Testing Checklist and CI Guide

Run this checklist before opening a model-related PR.

Environment Setup

# Clone the repository
git clone https://github.com/WenjieDu/PyPOTS.git
cd PyPOTS

# Install in development mode
pip install -e ".[dev]"

# Generate test data (required before running any test)
python tests/global_test_config.py

Understanding the Test Infrastructure

Test Configuration: global_test_config.py

The file tests/global_test_config.py sets up shared test data and configuration:

# Key constants used across all tests:
RANDOM_SEED = 2023
EPOCHS = 2                  # Very few epochs for fast testing
N_STEPS = 6
N_PRED_STEPS = 2
N_FEATURES = 5
N_CLASSES = 2
N_SAMPLES_PER_CLASS = 100
MISSING_RATE = 0.1

# Pre-generated data splits:
TRAIN_SET = {"X": ..., "y": ...}
VAL_SET = {"X": ..., "X_ori": ..., "y": ...}
TEST_SET = {"X": ..., "X_ori": ..., "y": ...}

# HDF5 file paths for lazy-loading tests:
GENERAL_H5_TRAIN_SET_PATH = "..."
GENERAL_H5_VAL_SET_PATH = "..."
GENERAL_H5_TEST_SET_PATH = "..."

# For forecasting tasks:
FORECASTING_TRAIN_SET = {"X": ..., "X_pred": ...}
FORECASTING_VAL_SET = {"X": ..., "X_pred": ...}
FORECASTING_TEST_SET = {"X": ..., "X_pred": ...}

# Device selection (auto-detects CUDA):
DEVICE = None  # or cuda device if available

The test data is generated using benchpots.datasets.preprocess_random_walk() which creates a synthetic random walk dataset with configurable missingness.

Test File Structure

Each model has a dedicated test file under tests/<task>/:

tests/
├── global_test_config.py       # Shared configuration
├── imputation/
│   ├── saits.py                # SAITS test cases
│   ├── brits.py                # BRITS test cases
│   ├── locf.py                 # LOCF test cases
│   ├── usgan.py                # USGAN test cases
│   └── ...                     # One file per model
├── classification/
├── forecasting/
├── clustering/
├── anomaly_detection/
└── representation/

Writing Tests for Your Model

Use the SAITS test as a reference. Here is a complete test template:

# tests/imputation/your_model.py

import os
import unittest

import numpy as np
import pytest

from pypots.imputation import YourModel
from pypots.nn.functional import calc_mse
from pypots.optim import Adam
from pypots.utils.logging import logger
from tests.global_test_config import (
    DATA,
    EPOCHS,
    DEVICE,
    TRAIN_SET,
    VAL_SET,
    TEST_SET,
    GENERAL_H5_TRAIN_SET_PATH,
    GENERAL_H5_VAL_SET_PATH,
    GENERAL_H5_TEST_SET_PATH,
    RESULT_SAVING_DIR_FOR_IMPUTATION,
    check_tb_and_model_checkpoints_existence,
)


class TestYourModel(unittest.TestCase):
    logger.info("Running tests for YourModel...")

    # Set paths
    saving_path = os.path.join(
        RESULT_SAVING_DIR_FOR_IMPUTATION, "YourModel"
    )
    model_save_name = "saved_your_model.pypots"

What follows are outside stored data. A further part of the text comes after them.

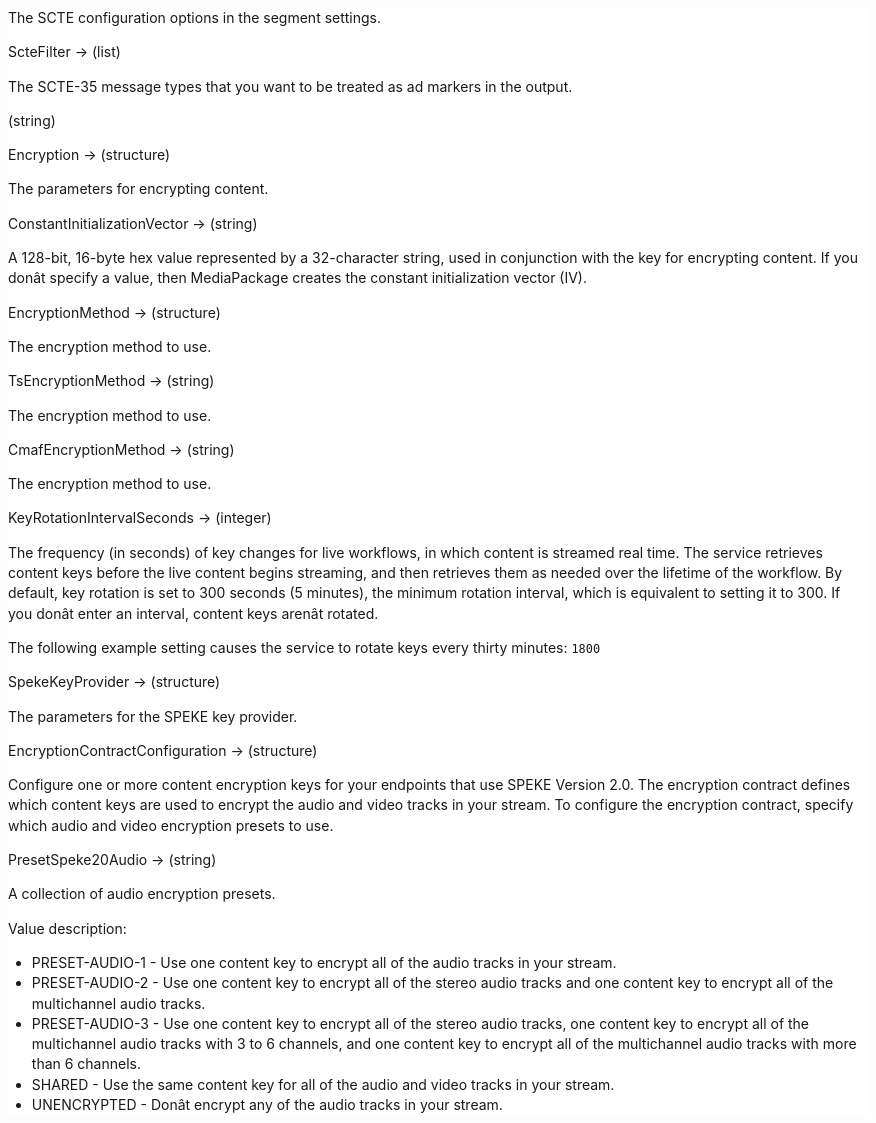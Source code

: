 The SCTE configuration options in the segment settings.

ScteFilter -> (list)

The SCTE-35 message types that you want to be treated as ad markers in the output.

(string)

Encryption -> (structure)

The parameters for encrypting content.

ConstantInitializationVector -> (string)

A 128-bit, 16-byte hex value represented by a 32-character string, used in conjunction with the key for encrypting content. If you donât specify a value, then MediaPackage creates the constant initialization vector (IV).

EncryptionMethod -> (structure)

The encryption method to use.

TsEncryptionMethod -> (string)

The encryption method to use.

CmafEncryptionMethod -> (string)

The encryption method to use.

KeyRotationIntervalSeconds -> (integer)

The frequency (in seconds) of key changes for live workflows, in which content is streamed real time. The service retrieves content keys before the live content begins streaming, and then retrieves them as needed over the lifetime of the workflow. By default, key rotation is set to 300 seconds (5 minutes), the minimum rotation interval, which is equivalent to setting it to 300. If you donât enter an interval, content keys arenât rotated.

The following example setting causes the service to rotate keys every thirty minutes: `1800`

SpekeKeyProvider -> (structure)

The parameters for the SPEKE key provider.

EncryptionContractConfiguration -> (structure)

Configure one or more content encryption keys for your endpoints that use SPEKE Version 2.0. The encryption contract defines which content keys are used to encrypt the audio and video tracks in your stream. To configure the encryption contract, specify which audio and video encryption presets to use.

PresetSpeke20Audio -> (string)

A collection of audio encryption presets.

Value description:

- PRESET-AUDIO-1 - Use one content key to encrypt all of the audio tracks in your stream.
- PRESET-AUDIO-2 - Use one content key to encrypt all of the stereo audio tracks and one content key to encrypt all of the multichannel audio tracks.
- PRESET-AUDIO-3 - Use one content key to encrypt all of the stereo audio tracks, one content key to encrypt all of the multichannel audio tracks with 3 to 6 channels, and one content key to encrypt all of the multichannel audio tracks with more than 6 channels.
- SHARED - Use the same content key for all of the audio and video tracks in your stream.
- UNENCRYPTED - Donât encrypt any of the audio tracks in your stream.
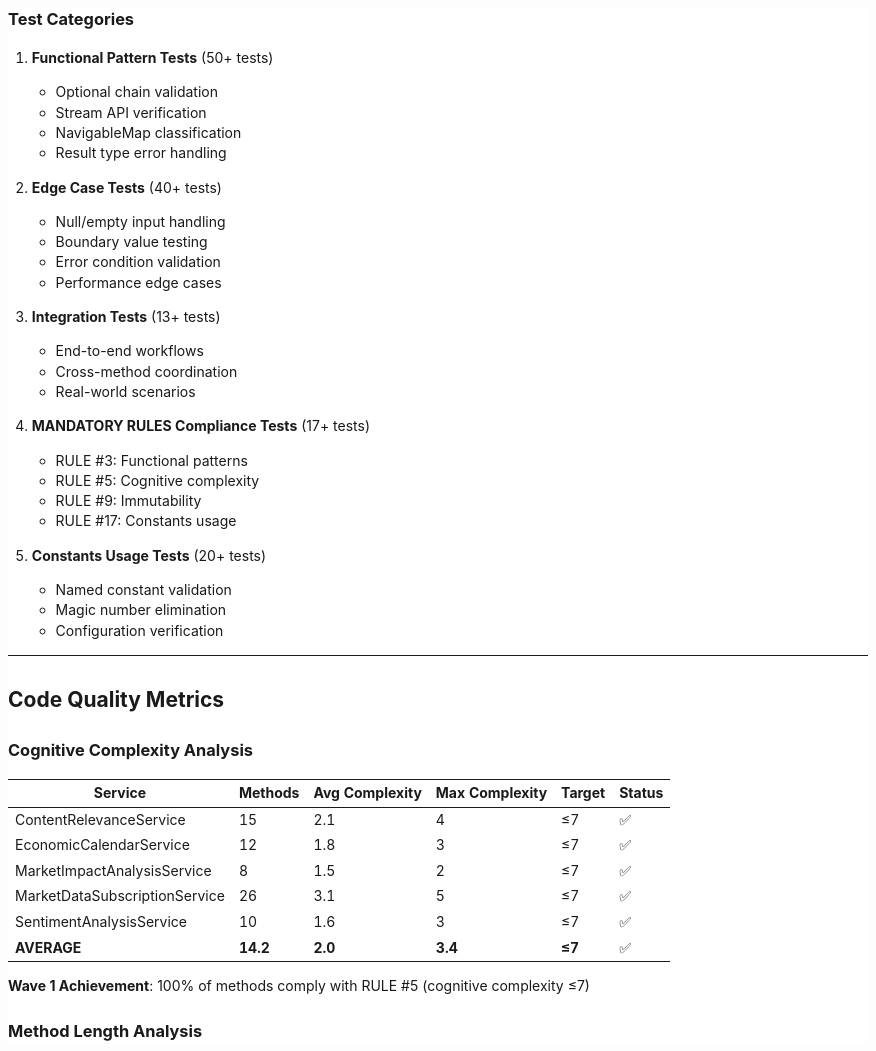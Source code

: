 ### Test Categories

1. **Functional Pattern Tests** (50+ tests)
   - Optional chain validation
   - Stream API verification
   - NavigableMap classification
   - Result type error handling

2. **Edge Case Tests** (40+ tests)
   - Null/empty input handling
   - Boundary value testing
   - Error condition validation
   - Performance edge cases

3. **Integration Tests** (13+ tests)
   - End-to-end workflows
   - Cross-method coordination
   - Real-world scenarios

4. **MANDATORY RULES Compliance Tests** (17+ tests)
   - RULE #3: Functional patterns
   - RULE #5: Cognitive complexity
   - RULE #9: Immutability
   - RULE #17: Constants usage

5. **Constants Usage Tests** (20+ tests)
   - Named constant validation
   - Magic number elimination
   - Configuration verification

---

## Code Quality Metrics

### Cognitive Complexity Analysis

| Service | Methods | Avg Complexity | Max Complexity | Target | Status |
|---------|---------|----------------|----------------|--------|--------|
| ContentRelevanceService | 15 | 2.1 | 4 | ≤7 | ✅ |
| EconomicCalendarService | 12 | 1.8 | 3 | ≤7 | ✅ |
| MarketImpactAnalysisService | 8 | 1.5 | 2 | ≤7 | ✅ |
| MarketDataSubscriptionService | 26 | 3.1 | 5 | ≤7 | ✅ |
| SentimentAnalysisService | 10 | 1.6 | 3 | ≤7 | ✅ |
| **AVERAGE** | **14.2** | **2.0** | **3.4** | **≤7** | ✅ |

**Wave 1 Achievement**: 100% of methods comply with RULE #5 (cognitive complexity ≤7)

### Method Length Analysis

    # Initialize optimizer
    optimizer = Adam(lr=0.001, weight_decay=1e-5)

    # Initialize model with small hyperparameters for fast testing
    model = YourModel(
        DATA["n_steps"],
        DATA["n_features"],
        d_model=32,
        epochs=EPOCHS,
        saving_path=saving_path,
        optimizer=optimizer,
        device=DEVICE,
    )

    @pytest.mark.xdist_group(name="imputation-your_model")
    def test_0_fit(self):
        """Test that the model trains successfully."""
        self.model.fit(TRAIN_SET, VAL_SET)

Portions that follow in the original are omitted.